Data for analysis: Begin

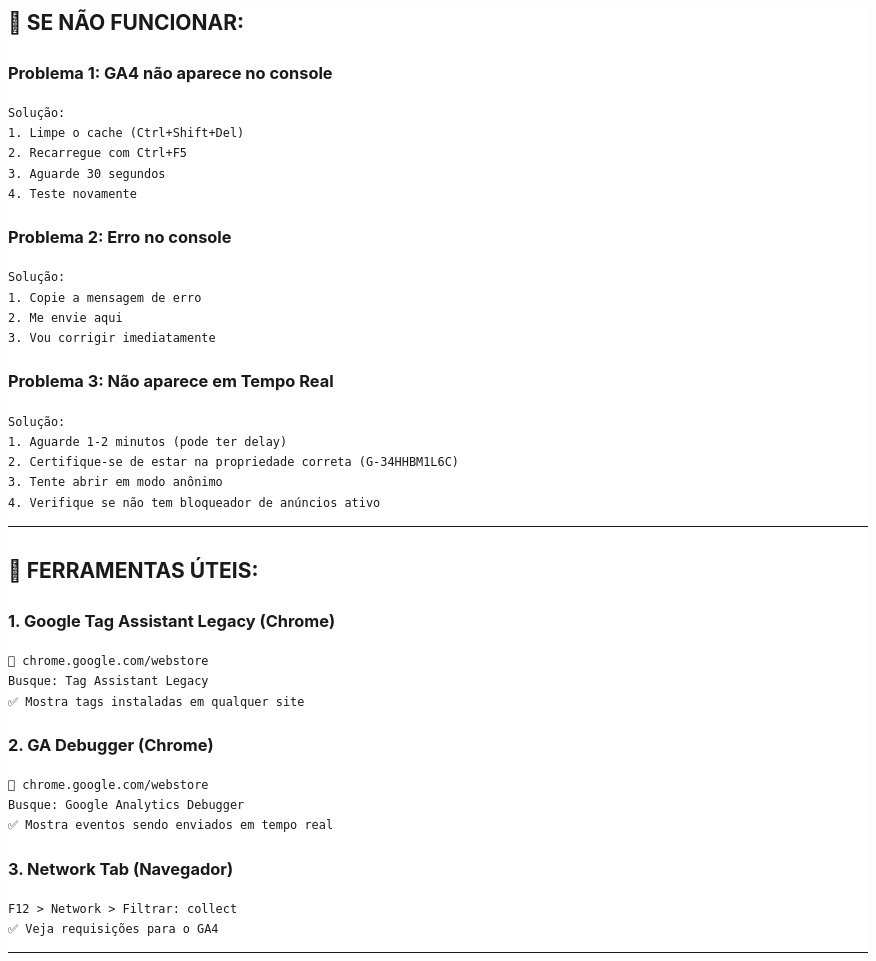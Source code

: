 
## 🐛 **SE NÃO FUNCIONAR:**

### **Problema 1: GA4 não aparece no console**
```
Solução:
1. Limpe o cache (Ctrl+Shift+Del)
2. Recarregue com Ctrl+F5
3. Aguarde 30 segundos
4. Teste novamente
```

### **Problema 2: Erro no console**
```
Solução:
1. Copie a mensagem de erro
2. Me envie aqui
3. Vou corrigir imediatamente
```

### **Problema 3: Não aparece em Tempo Real**
```
Solução:
1. Aguarde 1-2 minutos (pode ter delay)
2. Certifique-se de estar na propriedade correta (G-34HHBM1L6C)
3. Tente abrir em modo anônimo
4. Verifique se não tem bloqueador de anúncios ativo
```

---

## 🔧 **FERRAMENTAS ÚTEIS:**

### **1. Google Tag Assistant Legacy (Chrome)**
```
🔗 chrome.google.com/webstore
Busque: Tag Assistant Legacy
✅ Mostra tags instaladas em qualquer site
```

### **2. GA Debugger (Chrome)**
```
🔗 chrome.google.com/webstore
Busque: Google Analytics Debugger
✅ Mostra eventos sendo enviados em tempo real
```

### **3. Network Tab (Navegador)**
```
F12 > Network > Filtrar: collect
✅ Veja requisições para o GA4
```

---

Data for analysis: End

_What you will do_. Read through the data above. Report each line that has the word "Ctrl".

_Written response_.
1. Limpe o cache (Ctrl+Shift+Del)
2. Recarregue com Ctrl+F5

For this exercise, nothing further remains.